• _Task details_
Filter this material down to the lines that contain the string "lubridate", and return those lines.

• _Records supplied_
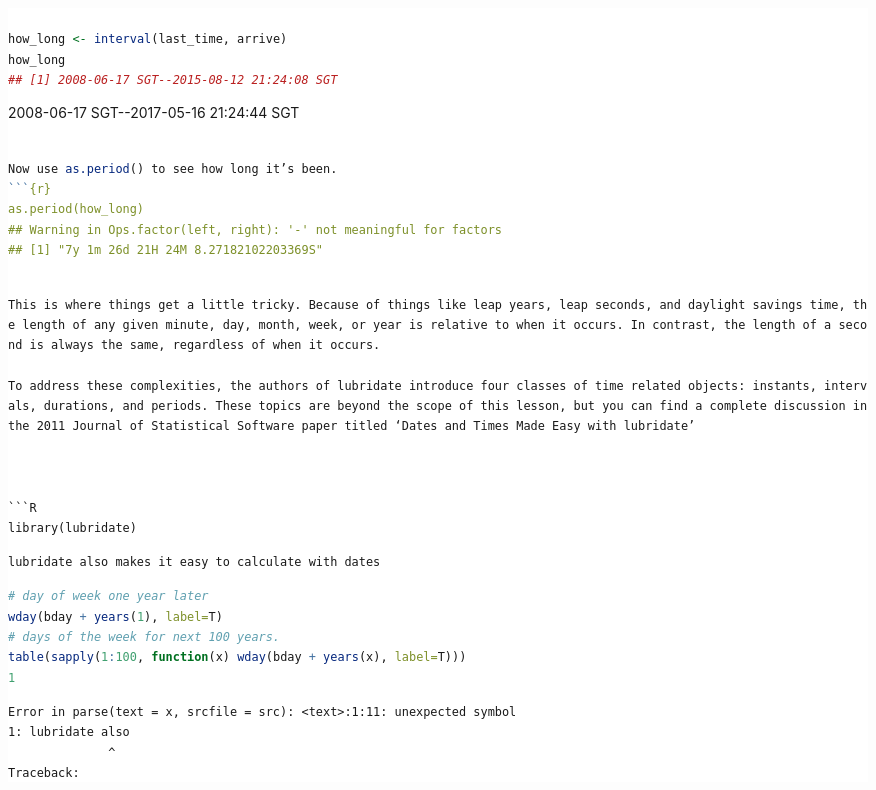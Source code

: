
 ```R

how_long <- interval(last_time, arrive)
how_long
## [1] 2008-06-17 SGT--2015-08-12 21:24:08 SGT

```


2008-06-17 SGT--2017-05-16 21:24:44 SGT



```R

Now use as.period() to see how long it’s been.
```{r}
as.period(how_long)
## Warning in Ops.factor(left, right): '-' not meaningful for factors
## [1] "7y 1m 26d 21H 24M 8.27182102203369S"
```

```

This is where things get a little tricky. Because of things like leap years, leap seconds, and daylight savings time, the length of any given minute, day, month, week, or year is relative to when it occurs. In contrast, the length of a second is always the same, regardless of when it occurs.

To address these complexities, the authors of lubridate introduce four classes of time related objects: instants, intervals, durations, and periods. These topics are beyond the scope of this lesson, but you can find a complete discussion in the 2011 Journal of Statistical Software paper titled ‘Dates and Times Made Easy with lubridate’



```R
library(lubridate)
```


```R
lubridate also makes it easy to calculate with dates

```


```R
# day of week one year later
wday(bday + years(1), label=T)
# days of the week for next 100 years.
table(sapply(1:100, function(x) wday(bday + years(x), label=T)))
1
```


    Error in parse(text = x, srcfile = src): <text>:1:11: unexpected symbol
    1: lubridate also
                  ^
    Traceback:


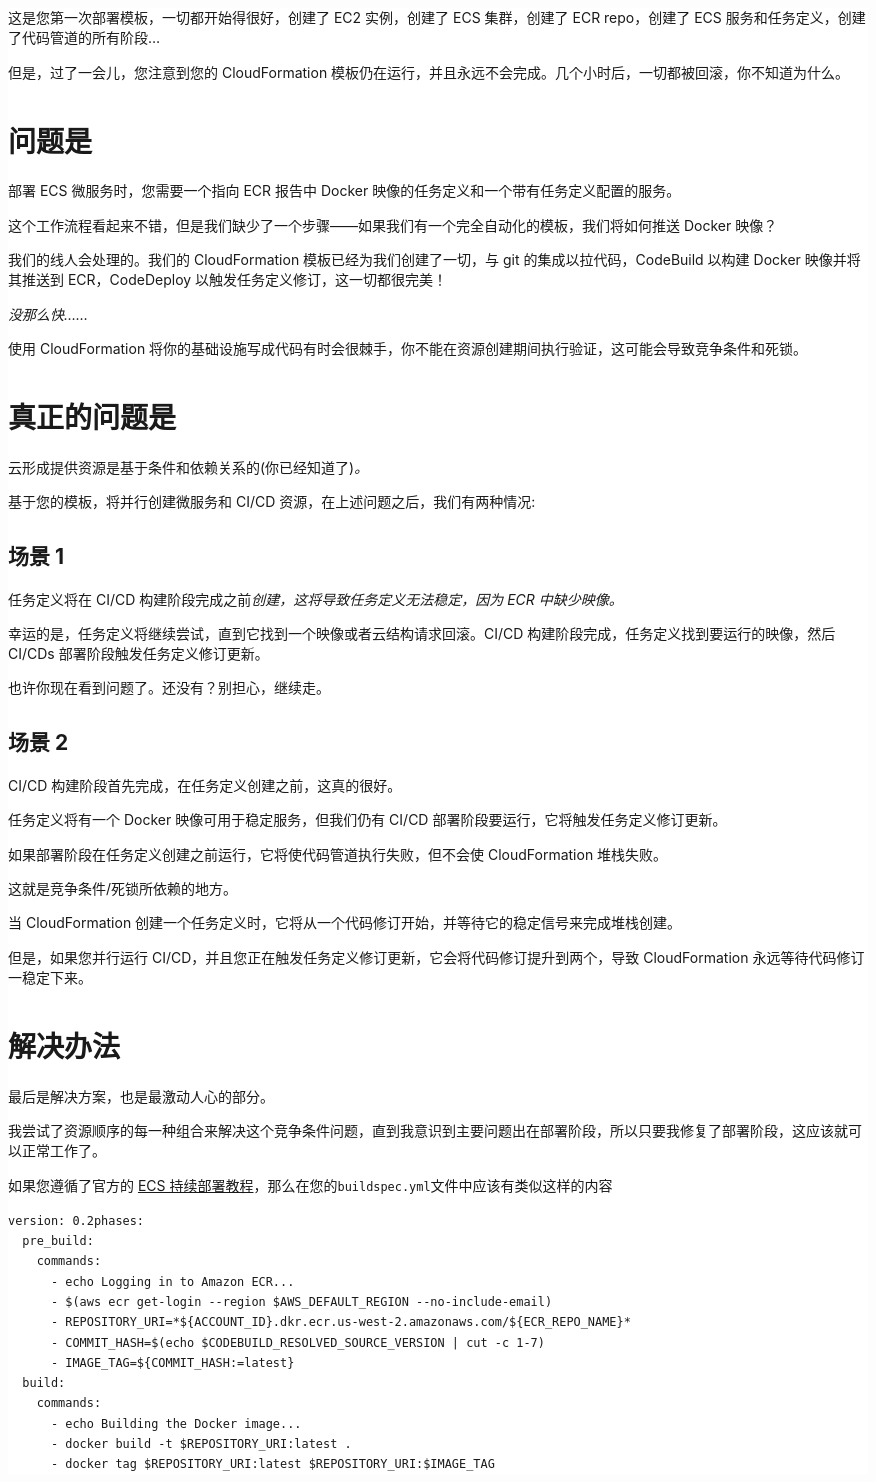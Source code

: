 这是您第一次部署模板，一切都开始得很好，创建了 EC2 实例，创建了 ECS 集群，创建了 ECR repo，创建了 ECS 服务和任务定义，创建了代码管道的所有阶段…

但是，过了一会儿，您注意到您的 CloudFormation 模板仍在运行，并且永远不会完成。几个小时后，一切都被回滚，你不知道为什么。

# 问题是

部署 ECS 微服务时，您需要一个指向 ECR 报告中 Docker 映像的任务定义和一个带有任务定义配置的服务。

这个工作流程看起来不错，但是我们缺少了一个步骤——如果我们有一个完全自动化的模板，我们将如何推送 Docker 映像？

我们的线人会处理的。我们的 CloudFormation 模板已经为我们创建了一切，与 git 的集成以拉代码，CodeBuild 以构建 Docker 映像并将其推送到 ECR，CodeDeploy 以触发任务定义修订，这一切都很完美！

*没那么快……*

使用 CloudFormation 将你的基础设施写成代码有时会很棘手，你不能在资源创建期间执行验证，这可能会导致竞争条件和死锁。

# 真正的问题是

云形成提供资源是基于条件和依赖关系的(你已经知道了)*。*

基于您的模板，将并行创建微服务和 CI/CD 资源，在上述问题之后，我们有两种情况:

## 场景 1

任务定义将在 CI/CD 构建阶段完成之前*创建，这将导致任务定义无法稳定，因为 ECR 中缺少映像。*

幸运的是，任务定义将继续尝试，直到它找到一个映像或者云结构请求回滚。CI/CD 构建阶段完成，任务定义找到要运行的映像，然后 CI/CDs 部署阶段触发任务定义修订更新。

也许你现在看到问题了。还没有？别担心，继续走。

## 场景 2

CI/CD 构建阶段首先完成，在任务定义创建之前，这真的很好。

任务定义将有一个 Docker 映像可用于稳定服务，但我们仍有 CI/CD 部署阶段要运行，它将触发任务定义修订更新。

如果部署阶段在任务定义创建之前运行，它将使代码管道执行失败，但不会使 CloudFormation 堆栈失败。

这就是竞争条件/死锁所依赖的地方。

当 CloudFormation 创建一个任务定义时，它将从一个代码修订开始，并等待它的稳定信号来完成堆栈创建。

但是，如果您并行运行 CI/CD，并且您正在触发任务定义修订更新，它会将代码修订提升到两个，导致 CloudFormation 永远等待代码修订一稳定下来。

# 解决办法

最后是解决方案，也是最激动人心的部分。

我尝试了资源顺序的每一种组合来解决这个竞争条件问题，直到我意识到主要问题出在部署阶段，所以只要我修复了部署阶段，这应该就可以正常工作了。

如果您遵循了官方的 [ECS 持续部署教程](https://docs.aws.amazon.com/AmazonECS/latest/developerguide/ecs-cd-pipeline.html)，那么在您的`buildspec.yml`文件中应该有类似这样的内容

```
version: 0.2phases:   
  pre_build:     
    commands:       
      - echo Logging in to Amazon ECR...        
      - $(aws ecr get-login --region $AWS_DEFAULT_REGION --no-include-email)       
      - REPOSITORY_URI=*${ACCOUNT_ID}.dkr.ecr.us-west-2.amazonaws.com/${ECR_REPO_NAME}*
      - COMMIT_HASH=$(echo $CODEBUILD_RESOLVED_SOURCE_VERSION | cut -c 1-7)       
      - IMAGE_TAG=${COMMIT_HASH:=latest}   
  build:     
    commands:       
      - echo Building the Docker image...                 
      - docker build -t $REPOSITORY_URI:latest .       
      - docker tag $REPOSITORY_URI:latest $REPOSITORY_URI:$IMAGE_TAG
```
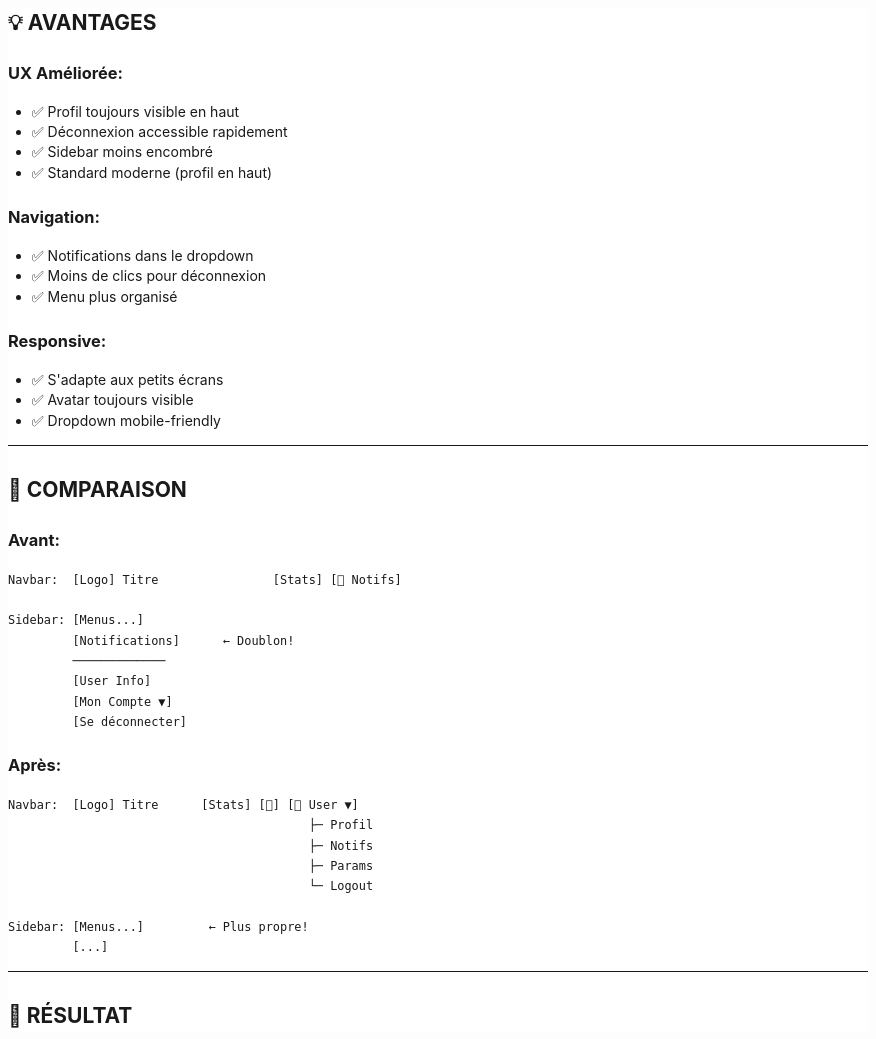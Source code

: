 
## 💡 AVANTAGES

### UX Améliorée:
- ✅ Profil toujours visible en haut
- ✅ Déconnexion accessible rapidement
- ✅ Sidebar moins encombré
- ✅ Standard moderne (profil en haut)

### Navigation:
- ✅ Notifications dans le dropdown
- ✅ Moins de clics pour déconnexion
- ✅ Menu plus organisé

### Responsive:
- ✅ S'adapte aux petits écrans
- ✅ Avatar toujours visible
- ✅ Dropdown mobile-friendly

---

## 🔄 COMPARAISON

### Avant:
```
Navbar:  [Logo] Titre                [Stats] [🔔 Notifs]

Sidebar: [Menus...]
         [Notifications]      ← Doublon!
         ─────────────
         [User Info]
         [Mon Compte ▼]
         [Se déconnecter]
```

### Après:
```
Navbar:  [Logo] Titre      [Stats] [🔔] [👤 User ▼]
                                          ├─ Profil
                                          ├─ Notifs
                                          ├─ Params
                                          └─ Logout

Sidebar: [Menus...]         ← Plus propre!
         [...]
```

---

## 🎉 RÉSULTAT
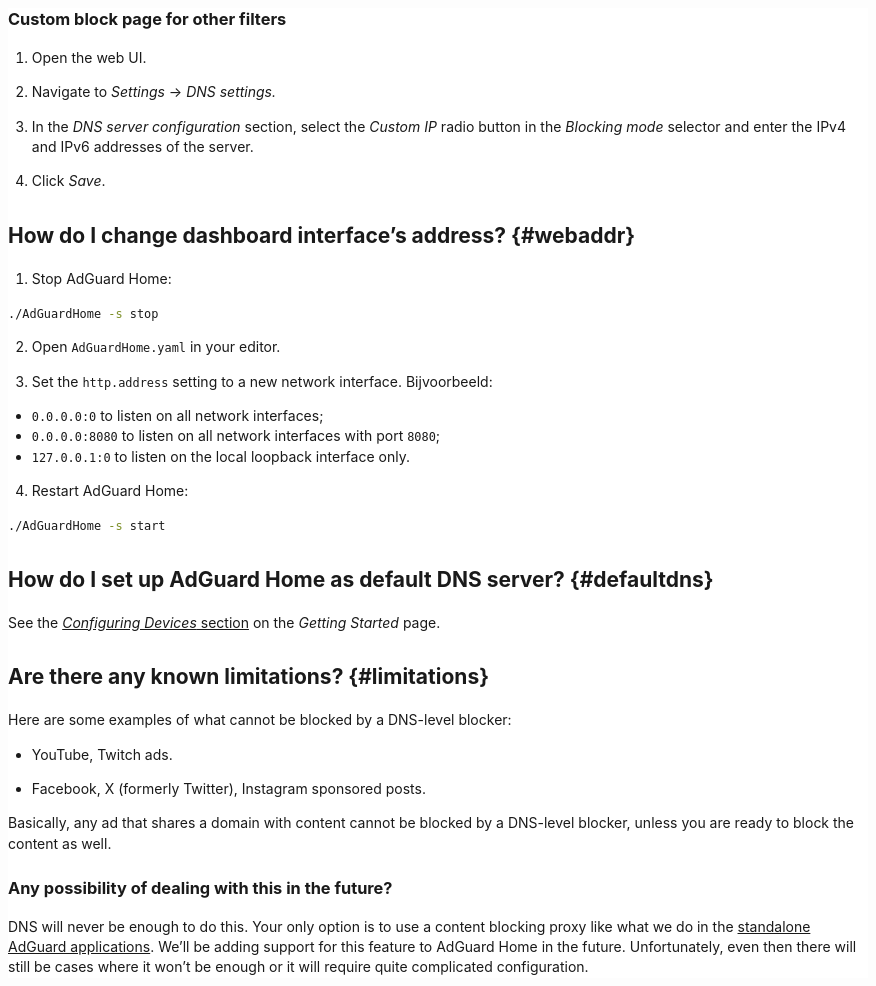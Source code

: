 ### Custom block page for other filters

1. Open the web UI.

2. Navigate to _Settings_ → _DNS settings._

3. In the _DNS server configuration_ section, select the _Custom IP_ radio button in the _Blocking mode_ selector and enter the IPv4 and IPv6 addresses of the server.

4. Click _Save_.

## How do I change dashboard interface’s address? {#webaddr}

1. Stop AdGuard Home:

  ```sh
  ./AdGuardHome -s stop
  ```

2. Open `AdGuardHome.yaml` in your editor.

3. Set the `http.address` setting to a new network interface. Bijvoorbeeld:

  - `0.0.0.0:0` to listen on all network interfaces;
  - `0.0.0.0:8080` to listen on all network interfaces with port `8080`;
  - `127.0.0.1:0` to listen on the local loopback interface only.

4. Restart AdGuard Home:

  ```sh
  ./AdGuardHome -s start
  ```

## How do I set up AdGuard Home as default DNS server? {#defaultdns}

See the [_Configuring Devices_ section](getting-started.md#configure-devices) on the _Getting Started_ page.

## Are there any known limitations? {#limitations}

Here are some examples of what cannot be blocked by a DNS-level blocker:

- YouTube, Twitch ads.

- Facebook, X (formerly Twitter), Instagram sponsored posts.

Basically, any ad that shares a domain with content cannot be blocked by a DNS-level blocker, unless you are ready to block the content as well.

### Any possibility of dealing with this in the future?

DNS will never be enough to do this. Your only option is to use a content blocking proxy like what we do in the [standalone AdGuard applications][adguard]. We’ll be adding support for this feature to AdGuard Home in the future. Unfortunately, even then there will still be cases where it won’t be enough or it will require quite complicated configuration.


[cname-cloak]: https://blog.apnic.net/2020/08/04/characterizing-cname-cloaking-based-tracking/
[wlog]: https://docs.microsoft.com/en-us/windows/win32/wes/windows-event-log
[rfc8914]: https://datatracker.ietf.org/doc/html/rfc8914
[rfcaccess]: https://datatracker.ietf.org/doc/html/draft-reddy-dnsop-error-page-08
[pxsrv]: https://github.com/kvic-z/pixelserv-tls
[adguard]: https://adguard.com/
[#6604]: https://github.com/AdguardTeam/AdGuardHome/issues/6604
[encr]: https://github.com/AdguardTeam/AdGuardHome/wiki/Encryption#reverse-proxy
[conf]: https://github.com/AdguardTeam/AdGuardHome/wiki/Configuration
[issue 3281]: https://github.com/AdguardTeam/AdGuardHome/issues/3281
[issue 765]: https://github.com/AdguardTeam/AdGuardHome/issues/765#issuecomment-752262353
[releases]: https://github.com/AdguardTeam/AdGuardHome/releases/latest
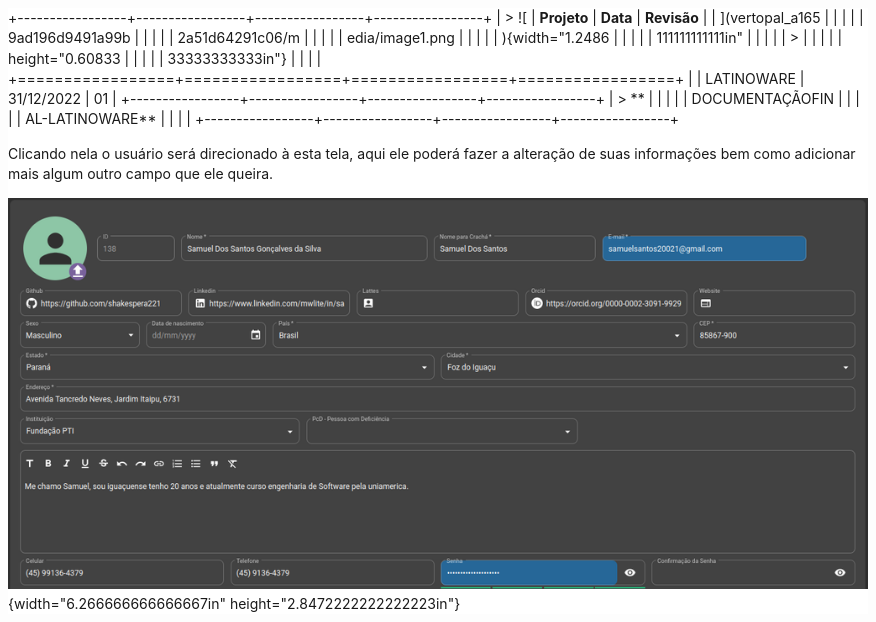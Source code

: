 +-----------------+-----------------+-----------------+-----------------+
| > ![            | **Projeto**     | **Data**        | **Revisão**     |
| ](vertopal_a165 |                 |                 |                 |
| 9ad196d9491a99b |                 |                 |                 |
| 2a51d64291c06/m |                 |                 |                 |
| edia/image1.png |                 |                 |                 |
| ){width="1.2486 |                 |                 |                 |
| 111111111111in" |                 |                 |                 |
| >               |                 |                 |                 |
| height="0.60833 |                 |                 |                 |
| 33333333333in"} |                 |                 |                 |
+=================+=================+=================+=================+
|                 | LATINOWARE      | 31/12/2022      | 01              |
+-----------------+-----------------+-----------------+-----------------+
| > **            |                 |                 |                 |
| DOCUMENTAÇÃOFIN |                 |                 |                 |
| AL-LATINOWARE** |                 |                 |                 |
+-----------------+-----------------+-----------------+-----------------+

Clicando nela o usuário será direcionado à esta tela, aqui ele poderá
fazer a alteração de suas informações bem como adicionar mais algum
outro campo que ele queira.

![](../logos/image15.png){width="6.266666666666667in"
height="2.8472222222222223in"}
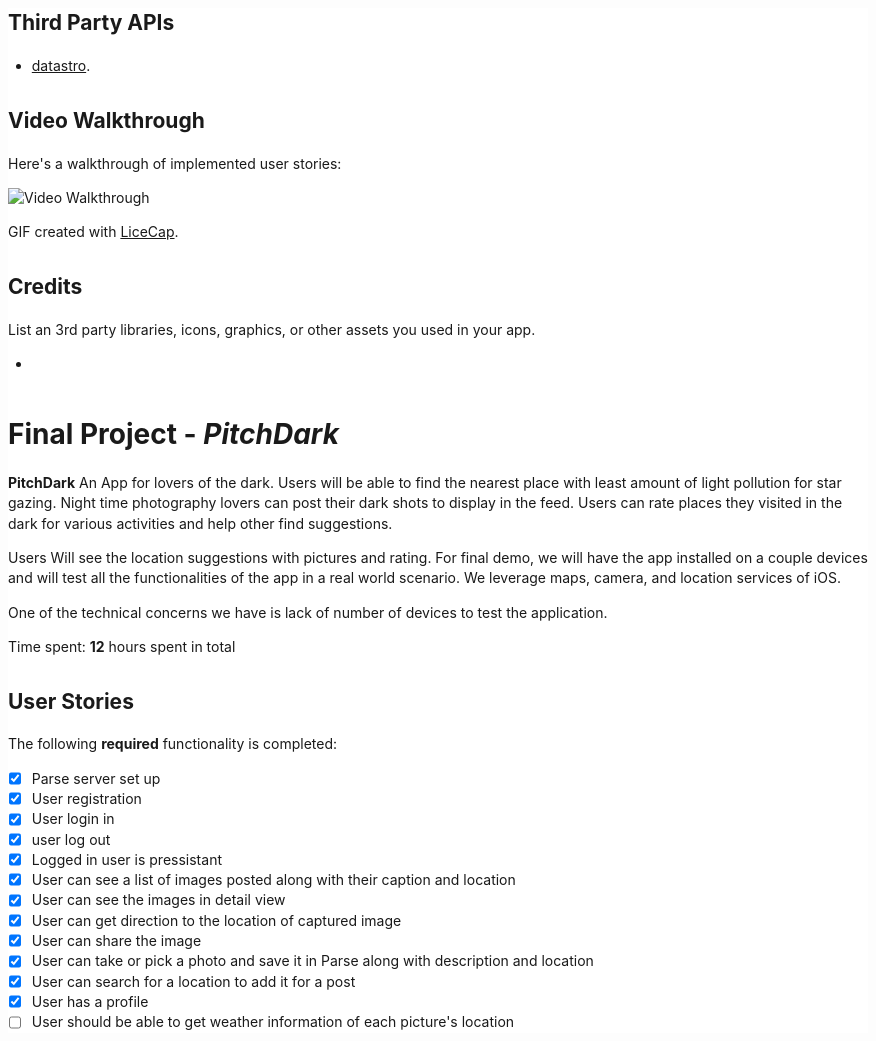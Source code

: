 
## Third Party APIs
- [datastro](https://www.datastro.eu/explore/dataset/imageserver/api/?disjunctive.limitingmag&disjunctive.cloudcover&disjunctive.constellation&disjunctive.country&location=11,34.42135,-119.40525&basemap=mapbox.light).


## Video Walkthrough

Here's a walkthrough of implemented user stories:

<img src='https://i.imgur.com/1VO5Alc.gif' title='Video Walkthrough' width='' alt='Video Walkthrough' />

GIF created with [LiceCap](http://www.cockos.com/licecap/).

## Credits

List an 3rd party libraries, icons, graphics, or other assets you used in your app.

- 

# Final Project - *PitchDark*

**PitchDark**
An App for lovers of the dark. Users will be able to find the nearest place with least amount of light pollution for star gazing. Night time photography lovers can post their dark shots to display in the feed. Users can rate places they visited in the dark for various activities and help other find suggestions.

Users Will see the location suggestions with pictures and rating.
For final demo, we will have the app installed on a couple devices and will test all the functionalities of the app in a real world scenario. 
We leverage maps, camera, and location services of iOS. 

One of the technical concerns we have is lack of number of devices to test the application. 



Time spent: **12** hours spent in total


## User Stories

The following **required** functionality is completed:

- [X] Parse server set up
- [X] User registration
- [X] User login in
- [X] user log out
- [X] Logged in user is pressistant
- [X] User can see a list of images posted along with their caption and location
- [X] User can see the images in detail view 
- [X] User can get direction to the location of captured image
- [X] User can share the image
- [X] User can take or pick a photo and save it in Parse along with description and location
- [X] User can search for a location to add it for a post
- [X] User has a profile
- [ ] User should be able to get weather information of each picture's location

• _Written response_
To address these complexities, the authors of lubridate introduce four classes of time related objects: instants, intervals, durations, and periods. These topics are beyond the scope of this lesson, but you can find a complete discussion in the 2011 Journal of Statistical Software paper titled ‘Dates and Times Made Easy with lubridate’
library(lubridate)
lubridate also makes it easy to calculate with dates
    1: lubridate also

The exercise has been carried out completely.